Shortcut nitrification–denitrification is an economical pathway for biological nitrogen removal from wastewater via nitrite, with less consumption of carbon sources and energy compared with the nitrate pathway [3,4,5]. This systematic biological process is carried out by ammonia-oxidizing bacteria (AOB) [6] and by denitrifying bacteria using nitrite as an electron acceptor [7]. The ratio of bacterial communities in the activated sludge is one of the main factors of variation in biological reaction rates, which reflects the effect of wastewater treatment [8]. The bioaugmentation batch enhanced (BABE) process is well-known for increasing the proportion of nitrifying bacteria in the mainstream system from the sludge circumfluence of the enriched nitrifying bacteria cultivated in the side-stream reactor, so as to improve the nitrification ability of sewage treatment systems [9]. Thus, the efficiency of nitrogen removal from wastewater via economical nitrite pathway can be enhanced by adding the activated sludge with enriched denitrifying bacteria using nitrite as an electron acceptor.

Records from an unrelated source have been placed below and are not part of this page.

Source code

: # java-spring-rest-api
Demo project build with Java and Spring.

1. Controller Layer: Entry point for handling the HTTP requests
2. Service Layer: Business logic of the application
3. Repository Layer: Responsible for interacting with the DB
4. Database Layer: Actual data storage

From the perspective of target bacteria enrichment, the step-shortcut nitrification carried out by AOB has attracted more researchers’ attention [10,11,12]. Because of the toxicity of nitrite to microorganisms, the denitrification process is inhibited when its concentration reaches high levels [13,14], and few publications have reported that strains of denitrifiers can use nitrite as the nitrogen source [15,16]. Most studies have focused on screening denitrifiers or enriching the type of bacteria using nitrate as an electron acceptor for complete denitrification, which includes nitrite as an intermediate step [17,18,19]. Therefore, the current study was an attempt to enrich the denitrifying bacteria using nitrite as an electron acceptor, with the aim that the obtained bacterial community could be potentially added into wastewater treatment systems to enhance the efficiency of nitrogen removal, so as to reduce nitrogen concentrations in the effluent, alleviate the problem of eutrophication, and reduce the daily expense related to added carbon sources.

2. Materials and Methods

2.1. Experimental System Set-Up

A sequencing batch reactor (SBR) (BLBIO-5GJ, BLBIO Corp., Shanghai, China) with a working volume of 4 L was operated to enrich the denitrifying bacteria using nitrite as an electron acceptor, as shown in Figure 1. The continuous substrate feed stream (NaNO₂, nitrogen source; CH₃COONa, organic carbon source; mixed together) and the hydrochloric acid (HCl) feed stream (1 mol/L–5 mol/L of raw feed; pH buffer; the concentration increasing with the denitrification rate) were supplied via two individual high-concentration stock solutions contained in each feed bottle, which were connected to two peristaltic pumps to control the flow rates. The flow rate of the continuous substrate feed stream was maintained at 21 mL/h (a corresponding increase of the flow rate is needed if the substrate feed in the bottle is close to saturation), and the HCl feed stream was controlled automatically to maintain a pH level of 7.5 ± 0.2. Dissolved oxygen (DO) levels were monitored online by a DO probe, although no aeration was supplied. A thermostatic cooler was used to keep the temperature of the liquid at 20 ± 2 °C. A stirrer (50 rpm) provided complete mixing during the reaction period. The sampling port was used as the exhaust. The sampling port was also used for sample collection, feed addition and drainage siphoning.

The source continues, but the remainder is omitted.